⟨

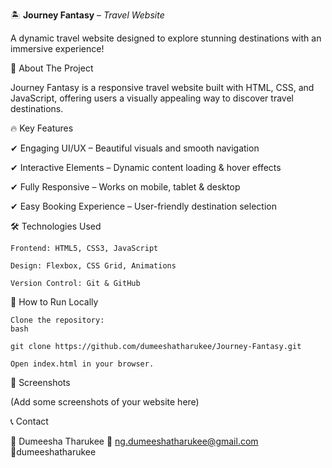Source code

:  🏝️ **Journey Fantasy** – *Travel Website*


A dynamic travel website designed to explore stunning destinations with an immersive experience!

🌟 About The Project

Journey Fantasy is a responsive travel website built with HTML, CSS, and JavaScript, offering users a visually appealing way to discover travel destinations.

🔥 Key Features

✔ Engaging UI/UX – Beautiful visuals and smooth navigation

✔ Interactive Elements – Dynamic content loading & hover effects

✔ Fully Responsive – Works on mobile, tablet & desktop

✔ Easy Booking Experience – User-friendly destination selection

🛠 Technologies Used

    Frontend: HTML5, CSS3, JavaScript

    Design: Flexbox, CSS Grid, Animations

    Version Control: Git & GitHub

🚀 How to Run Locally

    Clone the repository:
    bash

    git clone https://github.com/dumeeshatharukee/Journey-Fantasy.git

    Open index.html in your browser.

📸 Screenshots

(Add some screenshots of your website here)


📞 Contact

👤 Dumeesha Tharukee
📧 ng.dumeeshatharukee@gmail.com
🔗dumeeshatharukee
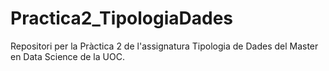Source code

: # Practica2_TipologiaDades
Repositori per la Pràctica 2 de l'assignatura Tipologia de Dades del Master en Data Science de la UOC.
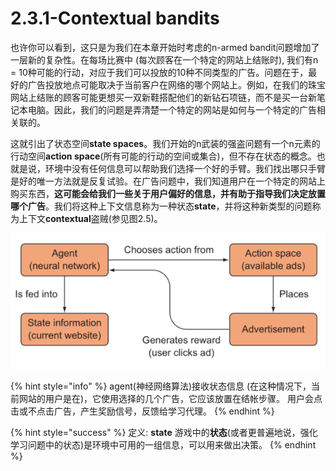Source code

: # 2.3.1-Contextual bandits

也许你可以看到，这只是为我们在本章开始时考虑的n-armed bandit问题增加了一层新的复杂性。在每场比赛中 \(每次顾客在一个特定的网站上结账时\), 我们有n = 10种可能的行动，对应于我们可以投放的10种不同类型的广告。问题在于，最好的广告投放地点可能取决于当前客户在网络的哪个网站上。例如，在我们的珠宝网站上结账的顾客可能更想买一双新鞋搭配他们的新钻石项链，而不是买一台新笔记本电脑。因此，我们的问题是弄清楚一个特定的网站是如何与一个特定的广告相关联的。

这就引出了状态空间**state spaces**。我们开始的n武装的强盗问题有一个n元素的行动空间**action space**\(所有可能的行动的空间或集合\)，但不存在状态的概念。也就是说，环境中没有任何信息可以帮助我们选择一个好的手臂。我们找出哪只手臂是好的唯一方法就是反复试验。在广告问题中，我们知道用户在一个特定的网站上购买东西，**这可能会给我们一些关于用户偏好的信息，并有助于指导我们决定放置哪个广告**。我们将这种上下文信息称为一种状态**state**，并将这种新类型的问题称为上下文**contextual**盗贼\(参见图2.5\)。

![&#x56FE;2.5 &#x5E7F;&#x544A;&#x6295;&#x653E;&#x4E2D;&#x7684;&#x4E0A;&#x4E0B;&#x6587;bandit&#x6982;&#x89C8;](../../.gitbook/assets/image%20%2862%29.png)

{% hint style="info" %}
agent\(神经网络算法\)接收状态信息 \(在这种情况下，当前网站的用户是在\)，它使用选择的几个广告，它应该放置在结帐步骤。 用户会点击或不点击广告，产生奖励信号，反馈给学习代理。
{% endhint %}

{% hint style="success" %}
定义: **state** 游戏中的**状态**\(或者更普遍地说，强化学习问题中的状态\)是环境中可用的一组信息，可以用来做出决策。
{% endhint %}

⟩
⟨

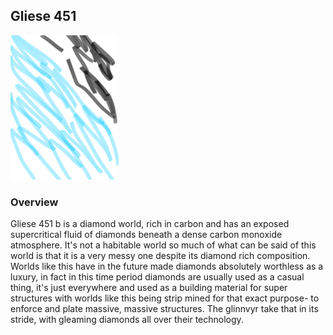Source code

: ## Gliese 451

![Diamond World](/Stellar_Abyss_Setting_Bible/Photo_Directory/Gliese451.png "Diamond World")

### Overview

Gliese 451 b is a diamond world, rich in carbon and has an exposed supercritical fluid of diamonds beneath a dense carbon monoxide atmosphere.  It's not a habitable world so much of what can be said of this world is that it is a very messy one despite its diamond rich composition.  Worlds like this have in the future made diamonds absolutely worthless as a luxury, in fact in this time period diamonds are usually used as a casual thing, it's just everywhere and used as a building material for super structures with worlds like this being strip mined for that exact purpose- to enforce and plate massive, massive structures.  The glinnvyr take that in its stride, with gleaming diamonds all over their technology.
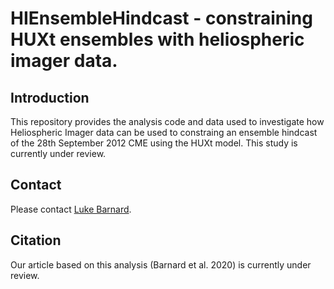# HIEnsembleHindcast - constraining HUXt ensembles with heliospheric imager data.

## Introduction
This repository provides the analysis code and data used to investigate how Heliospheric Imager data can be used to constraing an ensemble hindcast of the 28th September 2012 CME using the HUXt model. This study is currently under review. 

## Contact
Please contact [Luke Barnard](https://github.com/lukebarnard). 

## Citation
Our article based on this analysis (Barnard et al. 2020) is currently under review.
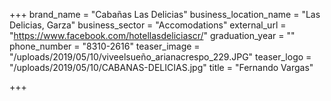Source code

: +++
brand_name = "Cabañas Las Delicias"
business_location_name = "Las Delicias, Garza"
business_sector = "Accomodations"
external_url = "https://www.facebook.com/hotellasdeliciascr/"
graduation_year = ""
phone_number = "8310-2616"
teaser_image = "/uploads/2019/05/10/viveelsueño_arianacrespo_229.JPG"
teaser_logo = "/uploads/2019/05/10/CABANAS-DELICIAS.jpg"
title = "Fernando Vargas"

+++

⟩

• Activity:
Across all the records above, count the lines that contain "JavaScript" and reply with only the number.

• Task answer:
2